A simple note at the beginning that only artists who are alive are included would have provided temporary relief for not seeing giants like F.N Souza on the list (although at the time the article was published I am quite certain of at least one other artist included who is no longer with us anymore so that clearly could not have been a criteria). Then there is the question of Nationality and who fits the bill for ‘Indianness’ and therefore can be included. Why is it ok to include someone like an SH Raza who has made France his home since 1950 but exclude Anish Kapoor who was born in Mumbai in 1954 but lives in the UK since the 70’s and has enthralled audience with seminal works of art in museum halls, public spaces, gallery walls, and the auction floor. If the search is for most happening new kid on the auction block than can one ignore the hail and hearty Calcutta born Raqib Shaw who broke the $5million barrier with his ‘Garden of Earthly Delights III’ in 2007 making him the most expensive ‘Indian’ artist dead or alive!
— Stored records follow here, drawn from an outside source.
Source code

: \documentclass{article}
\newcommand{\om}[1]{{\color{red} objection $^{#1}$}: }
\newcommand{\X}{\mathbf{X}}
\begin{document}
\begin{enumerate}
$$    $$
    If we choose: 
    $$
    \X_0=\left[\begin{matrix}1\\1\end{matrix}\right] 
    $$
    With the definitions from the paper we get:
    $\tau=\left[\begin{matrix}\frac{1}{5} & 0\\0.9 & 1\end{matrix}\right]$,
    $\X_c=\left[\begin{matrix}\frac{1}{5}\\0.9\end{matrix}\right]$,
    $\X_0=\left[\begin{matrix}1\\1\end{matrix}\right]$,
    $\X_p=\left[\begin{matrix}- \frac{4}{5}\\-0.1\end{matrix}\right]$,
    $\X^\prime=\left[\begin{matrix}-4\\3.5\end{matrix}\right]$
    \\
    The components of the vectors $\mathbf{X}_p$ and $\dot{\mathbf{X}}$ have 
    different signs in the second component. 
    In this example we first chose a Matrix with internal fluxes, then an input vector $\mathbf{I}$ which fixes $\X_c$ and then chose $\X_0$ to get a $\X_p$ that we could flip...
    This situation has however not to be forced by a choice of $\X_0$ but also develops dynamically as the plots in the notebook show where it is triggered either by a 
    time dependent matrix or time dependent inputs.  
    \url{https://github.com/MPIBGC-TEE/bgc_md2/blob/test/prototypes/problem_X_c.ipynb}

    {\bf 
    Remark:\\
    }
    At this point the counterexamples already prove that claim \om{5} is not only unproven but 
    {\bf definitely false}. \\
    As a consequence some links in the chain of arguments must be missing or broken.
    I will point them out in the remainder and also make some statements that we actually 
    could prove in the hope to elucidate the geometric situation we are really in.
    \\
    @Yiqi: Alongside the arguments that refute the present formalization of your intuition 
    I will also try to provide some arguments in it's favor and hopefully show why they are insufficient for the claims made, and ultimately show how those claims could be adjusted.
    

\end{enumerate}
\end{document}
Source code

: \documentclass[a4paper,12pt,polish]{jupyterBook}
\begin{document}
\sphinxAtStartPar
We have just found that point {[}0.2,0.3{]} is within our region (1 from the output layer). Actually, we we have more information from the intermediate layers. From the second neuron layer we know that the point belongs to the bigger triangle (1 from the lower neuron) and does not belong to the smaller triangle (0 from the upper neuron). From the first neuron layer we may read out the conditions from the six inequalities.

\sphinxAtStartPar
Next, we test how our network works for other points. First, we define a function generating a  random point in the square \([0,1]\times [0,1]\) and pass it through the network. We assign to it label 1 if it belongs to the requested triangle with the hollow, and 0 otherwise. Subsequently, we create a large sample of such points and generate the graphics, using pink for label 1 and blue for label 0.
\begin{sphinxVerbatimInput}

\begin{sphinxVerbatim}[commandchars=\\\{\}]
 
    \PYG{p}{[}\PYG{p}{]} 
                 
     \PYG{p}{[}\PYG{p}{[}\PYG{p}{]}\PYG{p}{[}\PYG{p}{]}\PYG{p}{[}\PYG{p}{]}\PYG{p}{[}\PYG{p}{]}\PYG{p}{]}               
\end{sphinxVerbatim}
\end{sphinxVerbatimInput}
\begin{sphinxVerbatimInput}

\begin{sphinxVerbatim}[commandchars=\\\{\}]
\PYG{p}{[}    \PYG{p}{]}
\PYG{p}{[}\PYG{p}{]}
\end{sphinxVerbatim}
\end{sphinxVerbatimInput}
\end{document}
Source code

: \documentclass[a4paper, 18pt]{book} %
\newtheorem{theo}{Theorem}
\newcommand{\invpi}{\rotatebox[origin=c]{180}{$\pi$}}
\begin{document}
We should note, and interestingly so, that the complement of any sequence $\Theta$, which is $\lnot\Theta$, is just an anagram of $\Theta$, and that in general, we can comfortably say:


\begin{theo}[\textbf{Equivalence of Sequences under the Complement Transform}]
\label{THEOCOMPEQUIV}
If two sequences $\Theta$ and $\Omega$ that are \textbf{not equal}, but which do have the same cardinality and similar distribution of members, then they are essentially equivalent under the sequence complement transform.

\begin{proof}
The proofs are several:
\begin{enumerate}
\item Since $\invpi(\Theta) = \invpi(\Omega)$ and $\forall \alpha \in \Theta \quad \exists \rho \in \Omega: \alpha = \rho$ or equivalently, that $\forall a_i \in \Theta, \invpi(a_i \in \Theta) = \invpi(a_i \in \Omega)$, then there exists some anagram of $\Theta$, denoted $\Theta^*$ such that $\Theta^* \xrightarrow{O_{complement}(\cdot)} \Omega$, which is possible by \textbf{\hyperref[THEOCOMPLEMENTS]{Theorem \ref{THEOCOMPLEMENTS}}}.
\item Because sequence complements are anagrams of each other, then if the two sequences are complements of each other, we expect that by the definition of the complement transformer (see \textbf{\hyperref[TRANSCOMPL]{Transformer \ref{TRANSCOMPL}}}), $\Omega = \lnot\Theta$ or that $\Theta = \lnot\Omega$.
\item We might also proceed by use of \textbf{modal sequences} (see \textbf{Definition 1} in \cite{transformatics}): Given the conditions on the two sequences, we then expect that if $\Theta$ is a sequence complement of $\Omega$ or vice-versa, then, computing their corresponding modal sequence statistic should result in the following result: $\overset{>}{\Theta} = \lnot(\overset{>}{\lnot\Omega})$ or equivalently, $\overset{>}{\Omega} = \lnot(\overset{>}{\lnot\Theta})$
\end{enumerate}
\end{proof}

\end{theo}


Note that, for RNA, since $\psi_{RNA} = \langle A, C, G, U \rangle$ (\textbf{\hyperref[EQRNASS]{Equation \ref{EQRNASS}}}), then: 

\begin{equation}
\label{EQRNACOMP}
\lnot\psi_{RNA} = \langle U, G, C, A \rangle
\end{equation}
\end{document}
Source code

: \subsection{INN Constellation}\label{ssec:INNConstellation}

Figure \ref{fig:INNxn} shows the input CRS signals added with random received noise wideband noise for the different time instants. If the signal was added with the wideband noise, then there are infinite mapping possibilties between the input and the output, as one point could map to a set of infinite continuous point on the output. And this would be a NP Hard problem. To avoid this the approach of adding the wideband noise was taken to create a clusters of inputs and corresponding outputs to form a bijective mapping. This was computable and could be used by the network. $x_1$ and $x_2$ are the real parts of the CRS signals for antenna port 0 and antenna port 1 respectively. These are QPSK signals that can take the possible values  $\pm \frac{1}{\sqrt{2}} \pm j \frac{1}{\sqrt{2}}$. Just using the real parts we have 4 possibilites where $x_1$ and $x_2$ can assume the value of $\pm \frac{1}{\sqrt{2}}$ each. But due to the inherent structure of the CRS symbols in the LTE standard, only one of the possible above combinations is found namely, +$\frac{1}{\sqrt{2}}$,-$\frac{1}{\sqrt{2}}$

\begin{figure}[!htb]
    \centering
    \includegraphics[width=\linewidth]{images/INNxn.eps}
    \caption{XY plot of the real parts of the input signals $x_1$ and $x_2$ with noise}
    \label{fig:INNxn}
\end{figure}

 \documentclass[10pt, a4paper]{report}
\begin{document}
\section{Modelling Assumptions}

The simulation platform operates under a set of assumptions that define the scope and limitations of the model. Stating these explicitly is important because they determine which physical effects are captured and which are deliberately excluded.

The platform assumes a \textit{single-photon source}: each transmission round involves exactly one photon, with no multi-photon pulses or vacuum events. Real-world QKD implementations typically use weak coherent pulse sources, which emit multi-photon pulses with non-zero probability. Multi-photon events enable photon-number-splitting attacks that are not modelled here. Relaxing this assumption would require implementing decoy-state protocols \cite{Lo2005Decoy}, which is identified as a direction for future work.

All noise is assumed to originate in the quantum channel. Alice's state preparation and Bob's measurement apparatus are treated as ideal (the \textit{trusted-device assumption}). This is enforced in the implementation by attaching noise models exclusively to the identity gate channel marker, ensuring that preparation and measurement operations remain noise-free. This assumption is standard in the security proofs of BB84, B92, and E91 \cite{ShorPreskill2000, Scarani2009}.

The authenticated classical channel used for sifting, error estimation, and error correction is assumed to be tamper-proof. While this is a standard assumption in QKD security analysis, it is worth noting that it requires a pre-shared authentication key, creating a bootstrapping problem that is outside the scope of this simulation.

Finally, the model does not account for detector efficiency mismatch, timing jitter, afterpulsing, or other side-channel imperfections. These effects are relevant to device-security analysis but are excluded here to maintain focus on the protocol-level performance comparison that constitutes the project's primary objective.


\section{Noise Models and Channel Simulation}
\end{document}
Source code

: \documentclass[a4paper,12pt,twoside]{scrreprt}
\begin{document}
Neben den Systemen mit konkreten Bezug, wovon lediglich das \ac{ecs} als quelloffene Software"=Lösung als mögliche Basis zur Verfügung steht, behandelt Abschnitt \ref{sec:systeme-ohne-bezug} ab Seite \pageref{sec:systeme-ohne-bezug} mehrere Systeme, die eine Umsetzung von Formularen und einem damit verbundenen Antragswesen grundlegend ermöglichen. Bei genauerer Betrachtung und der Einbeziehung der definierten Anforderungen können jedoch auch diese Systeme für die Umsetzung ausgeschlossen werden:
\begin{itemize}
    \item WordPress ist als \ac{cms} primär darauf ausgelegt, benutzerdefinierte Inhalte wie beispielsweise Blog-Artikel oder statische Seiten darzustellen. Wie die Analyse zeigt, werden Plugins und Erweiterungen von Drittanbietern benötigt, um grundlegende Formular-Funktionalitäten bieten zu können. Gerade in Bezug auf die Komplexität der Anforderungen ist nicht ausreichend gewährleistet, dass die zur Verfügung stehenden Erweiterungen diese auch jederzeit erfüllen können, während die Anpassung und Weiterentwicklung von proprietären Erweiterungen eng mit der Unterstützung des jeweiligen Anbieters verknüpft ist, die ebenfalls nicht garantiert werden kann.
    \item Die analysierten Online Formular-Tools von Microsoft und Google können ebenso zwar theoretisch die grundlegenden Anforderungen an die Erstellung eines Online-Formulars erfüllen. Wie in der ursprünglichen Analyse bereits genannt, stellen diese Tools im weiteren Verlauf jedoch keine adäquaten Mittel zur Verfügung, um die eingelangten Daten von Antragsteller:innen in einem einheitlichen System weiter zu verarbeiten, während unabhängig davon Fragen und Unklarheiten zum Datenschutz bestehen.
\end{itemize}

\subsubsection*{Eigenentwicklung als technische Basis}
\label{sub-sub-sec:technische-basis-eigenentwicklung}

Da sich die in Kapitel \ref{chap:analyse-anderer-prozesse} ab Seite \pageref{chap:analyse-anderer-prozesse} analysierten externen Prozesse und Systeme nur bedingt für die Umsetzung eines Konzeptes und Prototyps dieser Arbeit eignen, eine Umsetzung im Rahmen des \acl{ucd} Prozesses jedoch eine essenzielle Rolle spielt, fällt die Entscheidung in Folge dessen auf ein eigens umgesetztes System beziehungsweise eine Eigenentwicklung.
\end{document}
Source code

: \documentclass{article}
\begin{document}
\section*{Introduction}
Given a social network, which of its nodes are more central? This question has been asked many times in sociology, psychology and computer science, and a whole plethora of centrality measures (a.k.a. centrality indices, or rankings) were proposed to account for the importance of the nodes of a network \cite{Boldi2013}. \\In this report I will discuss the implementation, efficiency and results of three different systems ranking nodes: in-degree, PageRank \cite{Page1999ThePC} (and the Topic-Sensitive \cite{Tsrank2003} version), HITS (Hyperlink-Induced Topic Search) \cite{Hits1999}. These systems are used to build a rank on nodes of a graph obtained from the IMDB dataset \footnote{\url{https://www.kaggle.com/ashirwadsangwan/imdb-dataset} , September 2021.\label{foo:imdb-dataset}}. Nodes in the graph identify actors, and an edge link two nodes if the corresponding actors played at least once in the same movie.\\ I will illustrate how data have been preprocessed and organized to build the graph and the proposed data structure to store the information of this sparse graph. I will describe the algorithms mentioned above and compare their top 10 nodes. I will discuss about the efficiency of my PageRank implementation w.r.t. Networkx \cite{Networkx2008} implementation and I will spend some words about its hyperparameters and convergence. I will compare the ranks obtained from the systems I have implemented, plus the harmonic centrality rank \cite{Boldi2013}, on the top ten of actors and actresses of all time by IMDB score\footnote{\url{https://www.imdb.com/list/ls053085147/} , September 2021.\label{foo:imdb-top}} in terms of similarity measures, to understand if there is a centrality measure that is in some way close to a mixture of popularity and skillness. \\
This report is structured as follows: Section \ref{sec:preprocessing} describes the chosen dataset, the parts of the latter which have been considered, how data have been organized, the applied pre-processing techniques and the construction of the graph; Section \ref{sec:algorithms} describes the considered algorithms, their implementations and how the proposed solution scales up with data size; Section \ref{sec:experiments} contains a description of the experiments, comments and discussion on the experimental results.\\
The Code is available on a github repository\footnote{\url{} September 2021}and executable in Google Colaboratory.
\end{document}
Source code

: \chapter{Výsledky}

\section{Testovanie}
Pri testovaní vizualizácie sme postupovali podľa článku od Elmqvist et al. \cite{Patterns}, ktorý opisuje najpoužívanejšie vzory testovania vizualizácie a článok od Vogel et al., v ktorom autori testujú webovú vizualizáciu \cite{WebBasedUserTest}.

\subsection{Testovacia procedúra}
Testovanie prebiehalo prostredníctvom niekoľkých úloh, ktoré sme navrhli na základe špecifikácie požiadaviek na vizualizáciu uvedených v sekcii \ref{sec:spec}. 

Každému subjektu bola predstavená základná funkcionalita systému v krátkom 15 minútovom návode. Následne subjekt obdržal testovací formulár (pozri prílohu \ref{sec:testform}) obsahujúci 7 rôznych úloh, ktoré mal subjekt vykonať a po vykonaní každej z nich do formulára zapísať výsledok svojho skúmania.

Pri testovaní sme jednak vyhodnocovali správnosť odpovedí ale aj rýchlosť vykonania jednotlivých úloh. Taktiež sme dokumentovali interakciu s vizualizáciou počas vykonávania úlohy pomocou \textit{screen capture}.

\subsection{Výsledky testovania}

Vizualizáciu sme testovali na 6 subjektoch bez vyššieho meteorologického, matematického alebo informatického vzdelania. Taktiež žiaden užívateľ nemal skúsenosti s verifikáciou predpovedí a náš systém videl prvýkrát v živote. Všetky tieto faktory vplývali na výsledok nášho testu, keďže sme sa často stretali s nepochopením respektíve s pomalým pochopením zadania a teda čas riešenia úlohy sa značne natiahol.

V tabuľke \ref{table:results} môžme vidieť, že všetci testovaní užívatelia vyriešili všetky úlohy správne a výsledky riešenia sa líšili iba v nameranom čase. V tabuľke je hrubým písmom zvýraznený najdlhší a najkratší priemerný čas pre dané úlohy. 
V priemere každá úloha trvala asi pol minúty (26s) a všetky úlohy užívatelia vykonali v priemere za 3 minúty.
Throwing a list of names together and seasoning it with one example each from a variety of sub-categories such as ‘modern artists’, ‘contemporary artists’, ‘women artists’, ‘diasporic artists’, ‘video-artist’, ‘performance artist’. ‘curator-artists’ may be convenient but it is certainly not convincing. Even if one were to condone the generation of such lists and look for parallel examples from the world of music or cinema, we will see that even a ‘greatest hits’ chartbuster or a box office generated ‘top films’ blockbusters is based on some logic that is not gravity defying.

Note: Through this inquiry I am simply drawing attention to common threads that weave through this and other ‘top ten’ type of lists that are made and circulated by highlighting specific examples of the same. No personal prejudice against any writer and/or artist is intended or implied.